In this regard it is apposite to reproduce the observations I had made in this regard at page 157 of this judgment and although it involves some repetition which cannot be helped; for those observations are even more relevant in this context than in that. To cite the said observations: “The point I wish to make, in this regard, is this, that is, that, if as admitted by the accused himself, the relevant page containing the relevant article was sent to the accused for his (accused’s) approval prior to publication in the city edition, there is greater reason to suppose that it would have been so sent to the accused for his approval prior to publication in the provincial edition, as well, which edition is anterior to the city edition (in point of time). In other words, if the subsequent publication in the latter edition, that is, in the city edition was admittedly with the accused’s approval it is rational to think that the earlier publication, being also the first publication would also have been necessarily with the accused’s approval or at least, it would have been sent to him prior to the publication of the provincial edition as well.”

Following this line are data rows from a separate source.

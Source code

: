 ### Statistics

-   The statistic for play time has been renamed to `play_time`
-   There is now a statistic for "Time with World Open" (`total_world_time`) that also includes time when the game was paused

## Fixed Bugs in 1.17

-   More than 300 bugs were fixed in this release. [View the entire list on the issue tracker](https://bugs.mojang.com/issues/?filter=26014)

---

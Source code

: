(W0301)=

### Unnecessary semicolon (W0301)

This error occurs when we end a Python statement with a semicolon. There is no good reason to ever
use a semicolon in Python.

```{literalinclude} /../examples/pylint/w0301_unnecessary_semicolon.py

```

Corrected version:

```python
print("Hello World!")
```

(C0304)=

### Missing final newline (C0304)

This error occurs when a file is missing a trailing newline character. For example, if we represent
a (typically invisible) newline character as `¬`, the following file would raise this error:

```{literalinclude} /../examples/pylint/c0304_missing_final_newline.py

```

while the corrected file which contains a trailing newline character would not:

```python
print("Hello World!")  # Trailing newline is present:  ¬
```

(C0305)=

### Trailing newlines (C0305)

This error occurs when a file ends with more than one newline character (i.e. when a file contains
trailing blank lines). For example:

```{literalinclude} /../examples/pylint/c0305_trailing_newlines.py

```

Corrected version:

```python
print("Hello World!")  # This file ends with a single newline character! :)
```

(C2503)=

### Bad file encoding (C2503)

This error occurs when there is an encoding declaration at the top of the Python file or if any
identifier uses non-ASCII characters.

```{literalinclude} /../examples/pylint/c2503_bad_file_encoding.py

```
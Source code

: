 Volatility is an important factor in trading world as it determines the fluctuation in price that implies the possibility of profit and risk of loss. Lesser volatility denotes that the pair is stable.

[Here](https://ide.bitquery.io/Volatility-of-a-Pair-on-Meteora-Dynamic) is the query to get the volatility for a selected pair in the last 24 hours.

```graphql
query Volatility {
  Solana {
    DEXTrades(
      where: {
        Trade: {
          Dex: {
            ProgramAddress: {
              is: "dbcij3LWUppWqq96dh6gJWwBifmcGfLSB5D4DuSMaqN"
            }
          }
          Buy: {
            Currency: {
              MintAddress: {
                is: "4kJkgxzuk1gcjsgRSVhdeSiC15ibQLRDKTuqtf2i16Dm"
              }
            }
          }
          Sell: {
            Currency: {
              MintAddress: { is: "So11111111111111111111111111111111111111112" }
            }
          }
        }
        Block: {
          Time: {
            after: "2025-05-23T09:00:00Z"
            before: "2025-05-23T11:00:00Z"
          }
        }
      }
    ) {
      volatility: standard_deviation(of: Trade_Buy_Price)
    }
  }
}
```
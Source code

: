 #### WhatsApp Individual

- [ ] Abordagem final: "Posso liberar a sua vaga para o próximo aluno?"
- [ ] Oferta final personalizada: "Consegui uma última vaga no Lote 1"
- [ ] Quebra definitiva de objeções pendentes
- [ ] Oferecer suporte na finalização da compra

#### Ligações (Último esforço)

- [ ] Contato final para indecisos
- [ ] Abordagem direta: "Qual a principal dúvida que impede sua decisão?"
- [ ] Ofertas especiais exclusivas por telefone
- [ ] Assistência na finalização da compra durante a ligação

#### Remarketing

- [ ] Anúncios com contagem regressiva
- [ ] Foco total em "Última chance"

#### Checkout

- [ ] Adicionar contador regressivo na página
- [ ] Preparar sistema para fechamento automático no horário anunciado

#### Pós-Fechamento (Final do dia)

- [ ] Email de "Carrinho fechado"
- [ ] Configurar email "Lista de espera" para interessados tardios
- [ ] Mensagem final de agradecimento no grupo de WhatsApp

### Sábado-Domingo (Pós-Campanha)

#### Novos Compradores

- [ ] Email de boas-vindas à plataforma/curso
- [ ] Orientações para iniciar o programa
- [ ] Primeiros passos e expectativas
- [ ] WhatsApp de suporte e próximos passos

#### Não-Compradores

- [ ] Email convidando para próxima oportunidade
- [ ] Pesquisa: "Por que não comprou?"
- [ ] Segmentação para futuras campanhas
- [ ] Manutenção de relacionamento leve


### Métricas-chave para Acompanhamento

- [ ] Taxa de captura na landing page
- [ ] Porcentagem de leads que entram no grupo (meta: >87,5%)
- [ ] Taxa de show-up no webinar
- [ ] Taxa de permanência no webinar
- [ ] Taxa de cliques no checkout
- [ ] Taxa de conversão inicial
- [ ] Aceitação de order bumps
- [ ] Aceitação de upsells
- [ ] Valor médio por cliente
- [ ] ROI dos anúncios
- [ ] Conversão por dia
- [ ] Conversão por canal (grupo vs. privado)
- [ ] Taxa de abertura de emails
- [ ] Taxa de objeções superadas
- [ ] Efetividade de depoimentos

It is to be noticed that the accused-editor had said (Vide the evidence reproduced at page 290 hereof) thus: “when there was a change it was sent to me.” That is the photo-copy of the page (containing the relevant article) that was later published in the city edition had been sent to the accused-editor as some changes had been introduced to that page which made it differ somewhat from the arrangement of that page in the provincial edition. This presupposes that changes introduced to the page containing the relevant article that was to be published in the city edition required the sanction of the editor which, in turn, serves to show that the format of the relevant page that carried the article in the provincial edition which was the earlier edition, also would have been approved by him. It is because the format and arrangement of the relevant page of the provincial edition had been decided on by the accused-editor or approved by him that no one could or wanted to introduce changes to it without consulting the accused and obtaining his prior sanction.